Zyl eventually became a different game mechanically. Constello was about completing constellations. Zyl is about placing arrows and routing paths. But in my head they are connected. Zyl feels like the version of that old idea that I finally had the patience and experience to finish.
After releasing Hue Rings, I knew I wanted to keep Zyl's business model simple. That launch taught me a lot, and I wrote about why free-to-play was the wrong fit for a small indie game, and why I eventually moved to a paymium model. I made Zyl as a $1.99 premium game. That is it: no ads, currencies, or IAP packs.
I initially had 200 levels planned for Zyl, then increased that to 300 before launch. I had planned to raise the price to $2.99 as well, but eventually decided against it. Apps like AppRaven track an app's price history, and raising the price right at launch can rub people up the wrong way. Keeping it at $1.99 felt like the better decision.
I put Zyl up for pre-order as soon as it was approved for release, opened a TestFlight, and started posting about it on Reddit. I shared some screenshots and talked about what I had learned from Hue Rings. My first organic marketing effort brought in eight pre-orders. Posting on AppRaven added another 8-10, bringing the total to 23 before launch, including friends and family members who also pre-ordered the game. Not much, especially when compared to Sheeping Around, which got 250 pre-orders at launch, but that was over seven years ago, and times are a bit different now.
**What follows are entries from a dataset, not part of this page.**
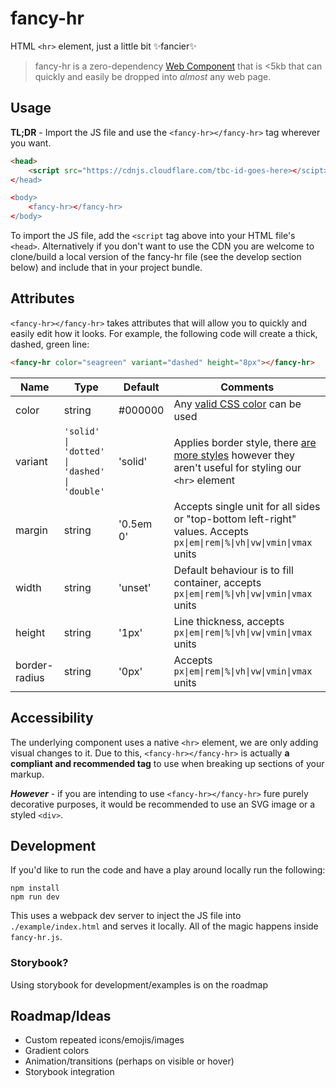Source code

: # fancy-hr

HTML `<hr>` element, just a little bit :sparkles:fancier:sparkles:

> fancy-hr is a zero-dependency [Web Component](https://developer.mozilla.org/en-US/docs/Web/Web_Components) that is <5kb that can quickly and easily be dropped into _almost_ any web page.

## Usage

**TL;DR** - Import the JS file and use the `<fancy-hr></fancy-hr>` tag wherever you want.

```html
<head>
    <script src="https://cdnjs.cloudflare.com/tbc-id-goes-here></scipt>
</head>

<body>
    <fancy-hr></fancy-hr>
</body>
```

To import the JS file, add the `<script` tag above into your HTML file's `<head>`. Alternatively if you don't want to use the CDN you are welcome to clone/build a local version of the fancy-hr file (see the develop section below) and include that in your project bundle.

## Attributes

`<fancy-hr></fancy-hr>` takes attributes that will allow you to quickly and easily edit how it looks. For example, the following code will create a thick, dashed, green line:

```html
<fancy-hr color="seagreen" variant="dashed" height="8px"></fancy-hr>
```

| Name          | Type                                          | Default   | Comments                                                                                                                                                               |
| ------------- | --------------------------------------------- | --------- | ---------------------------------------------------------------------------------------------------------------------------------------------------------------------- |
| color         | string                                        | #000000   | Any [valid CSS color](https://developer.mozilla.org/en-US/docs/Web/CSS/color_value) can be used                                                                        |
| variant       | `'solid' \| 'dotted' \| 'dashed' \| 'double'` | 'solid'   | Applies border style, there [are more styles](https://developer.mozilla.org/en-US/docs/Web/CSS/border-style) however they aren't useful for styling our `<hr>` element |
| margin        | string                                        | '0.5em 0' | Accepts single unit for all sides or "top-bottom left-right" values. Accepts `px\|em\|rem\|%\|vh\|vw\|vmin\|vmax` units                                                |
| width         | string                                        | 'unset'   | Default behaviour is to fill container, accepts `px\|em\|rem\|%\|vh\|vw\|vmin\|vmax` units                                                                             |
| height        | string                                        | '1px'     | Line thickness, accepts `px\|em\|rem\|%\|vh\|vw\|vmin\|vmax` units                                                                                                     |
| border-radius | string                                        | '0px'     | Accepts `px\|em\|rem\|%\|vh\|vw\|vmin\|vmax` units                                                                                                                     |

## Accessibility

The underlying component uses a native `<hr>` element, we are only adding visual changes to it. Due to this, `<fancy-hr></fancy-hr>` is actually **a compliant and recommended tag** to use when breaking up sections of your markup.

_**However**_ - if you are intending to use `<fancy-hr></fancy-hr>` fure purely decorative purposes, it would be recommended to use an SVG image or a styled `<div>`.

## Development

If you'd like to run the code and have a play around locally run the following:

```
npm install
npm run dev
```

This uses a webpack dev server to inject the JS file into `./example/index.html` and serves it locally. All of the magic happens inside `fancy-hr.js`.

### Storybook?

Using storybook for development/examples is on the roadmap

## Roadmap/Ideas

- Custom repeated icons/emojis/images
- Gradient colors
- Animation/transitions (perhaps on visible or hover)
- Storybook integration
I made the entire game using SpriteKit, mostly with SKShapeNode objects and shaders. There are no texture images in the game. I wanted to see how far I could take shapes, gradients, glows, and shaders in a native iOS game, while keeping everything running smoothly at 60 fps.
Earlier in the process, I worked through a few versions of the screens in Figma. I designed the title screen, level select, gameplay UI, and clear screen there first. It helped me settle on the dark nebula background and the small glow effects before I started putting it together in SpriteKit.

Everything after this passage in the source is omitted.